The artist’s journey of self-discovery is critically explored involving pivotal artistic mentors and influences, such as painter John Marin; Wolfgang Paalen’s magazine Dyn, wherein the artist viewed reproductions by William Baziotes and Robert Motherwell; Clyfford Still, whose influence at CSFA resulted briefly in Diebenkorn experimenting with dark, angular forms and colors; Hassel Smith; Willem de Kooning, the artist’s hero; Raymond Jonson, landscape painter turned transcendental abstractionist; Henri Matisse; and painter David Park and other practitioners of the Bay Area Figurative style.

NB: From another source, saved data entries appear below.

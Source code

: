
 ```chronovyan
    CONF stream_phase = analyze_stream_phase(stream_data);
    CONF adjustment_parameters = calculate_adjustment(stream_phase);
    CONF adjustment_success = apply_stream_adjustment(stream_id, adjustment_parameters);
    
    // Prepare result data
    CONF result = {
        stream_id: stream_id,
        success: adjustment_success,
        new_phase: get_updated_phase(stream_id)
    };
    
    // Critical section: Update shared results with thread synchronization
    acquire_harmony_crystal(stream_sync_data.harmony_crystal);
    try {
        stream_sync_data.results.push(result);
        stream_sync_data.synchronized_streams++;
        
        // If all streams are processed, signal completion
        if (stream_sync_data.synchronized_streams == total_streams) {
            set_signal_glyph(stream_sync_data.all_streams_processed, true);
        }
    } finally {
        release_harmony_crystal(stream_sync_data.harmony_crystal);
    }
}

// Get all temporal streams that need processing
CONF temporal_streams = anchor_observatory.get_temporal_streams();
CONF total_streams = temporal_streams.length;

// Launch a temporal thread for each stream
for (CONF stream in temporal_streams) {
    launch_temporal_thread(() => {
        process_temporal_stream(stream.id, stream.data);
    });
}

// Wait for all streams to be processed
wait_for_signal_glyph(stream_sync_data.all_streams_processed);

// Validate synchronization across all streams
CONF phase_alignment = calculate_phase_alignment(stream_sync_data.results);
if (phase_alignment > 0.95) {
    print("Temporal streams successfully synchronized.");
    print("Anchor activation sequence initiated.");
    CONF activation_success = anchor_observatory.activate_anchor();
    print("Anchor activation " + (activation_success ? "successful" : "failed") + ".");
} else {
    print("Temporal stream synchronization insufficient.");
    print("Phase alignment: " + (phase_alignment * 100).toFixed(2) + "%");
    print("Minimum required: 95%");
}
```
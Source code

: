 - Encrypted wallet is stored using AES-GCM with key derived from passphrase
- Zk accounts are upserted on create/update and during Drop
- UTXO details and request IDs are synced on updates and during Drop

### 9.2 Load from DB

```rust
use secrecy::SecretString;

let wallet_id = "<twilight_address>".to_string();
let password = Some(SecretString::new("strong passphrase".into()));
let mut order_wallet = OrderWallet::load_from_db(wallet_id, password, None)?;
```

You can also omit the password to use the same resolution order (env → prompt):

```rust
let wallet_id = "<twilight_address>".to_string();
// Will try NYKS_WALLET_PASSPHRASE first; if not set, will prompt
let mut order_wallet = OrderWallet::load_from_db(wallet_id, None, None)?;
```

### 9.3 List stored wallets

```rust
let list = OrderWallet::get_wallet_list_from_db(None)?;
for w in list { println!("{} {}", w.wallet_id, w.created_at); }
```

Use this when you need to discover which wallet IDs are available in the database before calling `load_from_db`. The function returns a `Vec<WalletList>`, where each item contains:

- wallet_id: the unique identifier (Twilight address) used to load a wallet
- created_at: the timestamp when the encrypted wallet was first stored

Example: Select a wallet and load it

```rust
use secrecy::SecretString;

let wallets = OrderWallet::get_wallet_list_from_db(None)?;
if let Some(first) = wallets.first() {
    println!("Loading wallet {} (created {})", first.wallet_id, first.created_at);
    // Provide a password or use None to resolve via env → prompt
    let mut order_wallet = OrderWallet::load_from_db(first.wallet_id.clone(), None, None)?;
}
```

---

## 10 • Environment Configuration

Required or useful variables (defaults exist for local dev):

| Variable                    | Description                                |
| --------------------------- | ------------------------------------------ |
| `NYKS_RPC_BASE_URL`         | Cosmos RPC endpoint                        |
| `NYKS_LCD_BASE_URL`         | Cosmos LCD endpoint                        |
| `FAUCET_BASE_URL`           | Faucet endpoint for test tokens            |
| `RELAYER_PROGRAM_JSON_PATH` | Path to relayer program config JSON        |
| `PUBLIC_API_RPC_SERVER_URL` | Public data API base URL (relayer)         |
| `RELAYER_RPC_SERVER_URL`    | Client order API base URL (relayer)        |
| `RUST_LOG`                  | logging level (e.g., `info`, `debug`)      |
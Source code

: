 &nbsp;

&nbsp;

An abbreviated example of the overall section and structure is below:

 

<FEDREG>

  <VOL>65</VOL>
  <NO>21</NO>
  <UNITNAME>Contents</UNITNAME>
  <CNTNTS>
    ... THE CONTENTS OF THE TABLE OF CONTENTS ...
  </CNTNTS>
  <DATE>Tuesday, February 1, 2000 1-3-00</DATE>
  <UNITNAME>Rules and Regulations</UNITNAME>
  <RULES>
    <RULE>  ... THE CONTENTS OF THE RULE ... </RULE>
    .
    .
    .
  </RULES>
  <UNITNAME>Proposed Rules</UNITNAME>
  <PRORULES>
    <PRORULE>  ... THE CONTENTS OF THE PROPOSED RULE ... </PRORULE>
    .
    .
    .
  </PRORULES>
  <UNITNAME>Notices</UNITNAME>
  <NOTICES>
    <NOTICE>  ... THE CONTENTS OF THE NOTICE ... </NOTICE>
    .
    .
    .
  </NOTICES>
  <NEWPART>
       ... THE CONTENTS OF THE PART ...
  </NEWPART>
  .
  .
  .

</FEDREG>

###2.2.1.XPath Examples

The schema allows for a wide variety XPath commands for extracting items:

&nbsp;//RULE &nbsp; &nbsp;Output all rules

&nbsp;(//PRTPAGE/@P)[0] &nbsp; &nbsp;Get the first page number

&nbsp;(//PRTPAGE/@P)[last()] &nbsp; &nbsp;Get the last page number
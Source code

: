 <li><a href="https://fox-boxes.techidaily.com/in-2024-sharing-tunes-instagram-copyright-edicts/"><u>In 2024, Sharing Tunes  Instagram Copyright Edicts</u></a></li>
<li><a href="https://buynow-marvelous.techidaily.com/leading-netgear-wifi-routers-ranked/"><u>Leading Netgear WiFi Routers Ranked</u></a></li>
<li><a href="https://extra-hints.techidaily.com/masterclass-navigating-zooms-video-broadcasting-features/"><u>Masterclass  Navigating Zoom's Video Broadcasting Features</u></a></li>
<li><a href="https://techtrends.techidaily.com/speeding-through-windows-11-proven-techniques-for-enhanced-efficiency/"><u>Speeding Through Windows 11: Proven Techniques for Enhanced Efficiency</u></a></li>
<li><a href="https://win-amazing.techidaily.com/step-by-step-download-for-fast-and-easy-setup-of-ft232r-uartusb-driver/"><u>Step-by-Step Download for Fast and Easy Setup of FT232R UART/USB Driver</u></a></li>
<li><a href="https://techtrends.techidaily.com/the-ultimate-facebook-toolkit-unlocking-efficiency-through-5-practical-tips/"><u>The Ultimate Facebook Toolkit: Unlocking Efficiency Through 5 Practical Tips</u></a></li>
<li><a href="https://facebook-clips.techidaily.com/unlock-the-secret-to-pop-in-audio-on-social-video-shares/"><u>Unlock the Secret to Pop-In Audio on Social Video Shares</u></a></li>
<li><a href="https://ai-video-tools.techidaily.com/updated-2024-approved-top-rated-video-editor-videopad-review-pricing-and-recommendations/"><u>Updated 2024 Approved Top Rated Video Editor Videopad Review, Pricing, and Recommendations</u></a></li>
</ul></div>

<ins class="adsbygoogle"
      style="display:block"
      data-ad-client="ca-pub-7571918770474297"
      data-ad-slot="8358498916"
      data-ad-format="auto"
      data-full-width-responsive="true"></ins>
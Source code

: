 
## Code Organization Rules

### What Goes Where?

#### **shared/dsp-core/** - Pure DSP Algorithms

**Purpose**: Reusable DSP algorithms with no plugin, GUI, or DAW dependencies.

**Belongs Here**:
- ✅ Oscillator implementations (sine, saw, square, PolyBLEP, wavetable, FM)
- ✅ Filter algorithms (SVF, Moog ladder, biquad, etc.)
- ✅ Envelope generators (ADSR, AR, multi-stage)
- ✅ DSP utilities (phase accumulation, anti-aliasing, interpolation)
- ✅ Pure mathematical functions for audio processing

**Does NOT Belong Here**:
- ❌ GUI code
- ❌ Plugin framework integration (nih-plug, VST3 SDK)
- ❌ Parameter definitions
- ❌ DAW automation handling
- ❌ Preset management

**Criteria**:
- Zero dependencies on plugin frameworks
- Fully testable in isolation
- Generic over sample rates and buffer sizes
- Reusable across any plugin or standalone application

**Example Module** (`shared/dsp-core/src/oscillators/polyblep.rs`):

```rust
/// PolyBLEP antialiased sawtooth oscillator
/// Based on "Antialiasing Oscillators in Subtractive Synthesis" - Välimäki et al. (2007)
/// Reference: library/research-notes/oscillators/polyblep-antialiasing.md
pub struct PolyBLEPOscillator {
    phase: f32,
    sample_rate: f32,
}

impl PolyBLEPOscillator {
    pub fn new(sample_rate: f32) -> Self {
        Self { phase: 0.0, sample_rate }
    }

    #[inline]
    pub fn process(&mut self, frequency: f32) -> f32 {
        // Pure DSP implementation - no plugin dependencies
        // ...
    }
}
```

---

Shields elucidates the “revolution,” as Diebenkorn put it, of Abstract Expressionism among San Francisco’s avant-garde in the late 1940s and charts the artist’s precocious rise as the region’s leading Abstractionist.
He also explores the complicated and enduring relationship between Diebenkorn and Park, of which Diebenkorn said: “I was the younger, the learner in our relationship.” Park and Diebenkorn, along with Elmer Bischoff, came together in 1954 for Berkeley drawing sessions from the live model, being joined by Frank Lobdell and sometimes Paul Wonner and William Theophilus Brown. The publication includes a foreword by Richard Diebenkorn Foundation President and Southern California-based scholar Steven A. Nash, PhD, as well as a chronology, selected bibliography, and exhibition checklist.
In 2019 the exhibition will be on view at Academy Art Museum, Easton, Maryland.
About Richard Diebenkorn Foundation
The Richard Diebenkorn Foundation expands knowledge and fosters appreciation of the artist and his role in central artistic developments of the 20th century. The Foundation increases public access to Diebenkorn's work and understanding of his legacy and times through support of exhibitions, loan of artworks, research, publications, archival services, and digital initiatives.
In 2016 the Foundation debuted Richard Diebenkorn: The Catalogue Raisonné (Yale University Press). This seminal 2,000-page reference contains more than 5,000 works illustrated in stunning new color photography and exhaustive documentation. The new diebenkorn.org provides unprecedented public access to the artist’s work and archives.